Stored data entries
========

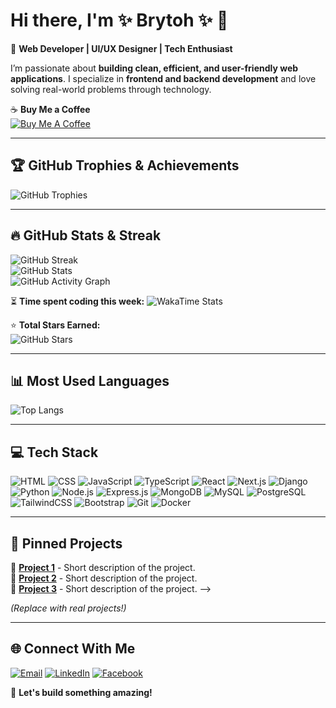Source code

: # Hi there, I'm **✨ Brytoh ✨** 👋
🚀 **Web Developer | UI/UX Designer | Tech Enthusiast**  

I’m passionate about **building clean, efficient, and user-friendly web applications**. I specialize in **frontend and backend development** and love solving real-world problems through technology.  

☕ **Buy Me a Coffee**  
[![Buy Me A Coffee](https://cdn.buymeacoffee.com/buttons/v2/default-yellow.png)](https://www.buymeacoffee.com/YOUR-USERNAME)

---

## 🏆 GitHub Trophies & Achievements
![GitHub Trophies](https://github-profile-trophy.vercel.app/?username=Brytoh&theme=radical&no-frame=true&margin-w=5)

---

## 🔥 GitHub Stats & Streak
![GitHub Streak](https://github-readme-streak-stats.herokuapp.com/?user=Brytoh&theme=gruvbox&hide_border=true&ring=FFA500&fire=FF4500&currStreakLabel=FFD700)  
![GitHub Stats](https://github-readme-stats.vercel.app/api?username=Brytoh&show_icons=true&theme=cobalt&hide_border=true&count_private=true&include_all_commits=true&title_color=FF4500&text_color=FFA500)  
![GitHub Activity Graph](https://github-readme-activity-graph.vercel.app/graph?username=Brytoh&theme=react-dark)  

⏳ **Time spent coding this week:**
![WakaTime Stats](https://github-readme-stats.vercel.app/api/wakatime?username=Brytoh&theme=dracula&layout=compact)

⭐ **Total Stars Earned:**  
![GitHub Stars](https://img.shields.io/github/stars/Brytoh?affiliations=OWNER%2CCOLLABORATOR&style=for-the-badge&color=aqua)

---

## 📊 Most Used Languages
![Top Langs](https://github-readme-stats.vercel.app/api/top-langs/?username=Brytoh&layout=compact&theme=tokyonight&count_private=true)

---

## 💻 Tech Stack
![HTML](https://img.shields.io/badge/HTML-E34F26?style=flat-square&logo=html5&logoColor=white)
![CSS](https://img.shields.io/badge/CSS-1572B6?style=flat-square&logo=css3&logoColor=white)
![JavaScript](https://img.shields.io/badge/JavaScript-F7DF1E?style=flat-square&logo=javascript&logoColor=black)
![TypeScript](https://img.shields.io/badge/TypeScript-007ACC?style=flat-square&logo=typescript&logoColor=white)
![React](https://img.shields.io/badge/React-61DAFB?style=flat-square&logo=react&logoColor=black)
![Next.js](https://img.shields.io/badge/Next.js-000000?style=flat-square&logo=nextdotjs&logoColor=white)
![Django](https://img.shields.io/badge/Django-092E20?style=flat-square&logo=django&logoColor=white)
![Python](https://img.shields.io/badge/Python-3776AB?style=flat-square&logo=python&logoColor=white)
![Node.js](https://img.shields.io/badge/Node.js-43853D?style=flat-square&logo=node.js&logoColor=white)
![Express.js](https://img.shields.io/badge/Express.js-000000?style=flat-square&logo=express&logoColor=white)
![MongoDB](https://img.shields.io/badge/MongoDB-47A248?style=flat-square&logo=mongodb&logoColor=white)
![MySQL](https://img.shields.io/badge/MySQL-4479A1?style=flat-square&logo=mysql&logoColor=white)
![PostgreSQL](https://img.shields.io/badge/PostgreSQL-336791?style=flat-square&logo=postgresql&logoColor=white)
![TailwindCSS](https://img.shields.io/badge/TailwindCSS-38B2AC?style=flat-square&logo=tailwind-css&logoColor=white)
![Bootstrap](https://img.shields.io/badge/Bootstrap-563D7C?style=flat-square&logo=bootstrap&logoColor=white)
![Git](https://img.shields.io/badge/Git-F05032?style=flat-square&logo=git&logoColor=white)
![Docker](https://img.shields.io/badge/Docker-2496ED?style=flat-square&logo=docker&logoColor=white)

---

## 📌 Pinned Projects
<!-- These are my pinned projects. I'll update or modify them later. -->
🔹 [**Project 1**](https://github.com/Brytoh/project1) - Short description of the project.  
🔹 [**Project 2**](https://github.com/Brytoh/project2) - Short description of the project.  
🔹 [**Project 3**](https://github.com/Brytoh/project3) - Short description of the project.  -->

_(Replace with real projects!)_

---

## 🌐 Connect With Me
[![Email](https://img.shields.io/badge/Email-D14836?style=flat-square&logo=gmail&logoColor=white)](mailto:brytohochieng@gmail.com)
[![LinkedIn](https://img.shields.io/badge/LinkedIn-blue?style=flat-square&logo=linkedin)](https://www.linkedin.com/in/brighton-ochieng-689840316)
[![Facebook](https://img.shields.io/badge/Facebook-1877F2?style=flat-square&logo=facebook&logoColor=white)](https://www.facebook.com/brytohbrytoh)

🚀 **Let's build something amazing!**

========

▶ Work request
Within the entries above, find every line where the string "react" occurs, and copy it.

▶ Exercise output
![GitHub Activity Graph](https://github-readme-activity-graph.vercel.app/graph?username=Brytoh&theme=react-dark)  
![React](https://img.shields.io/badge/React-61DAFB?style=flat-square&logo=react&logoColor=black)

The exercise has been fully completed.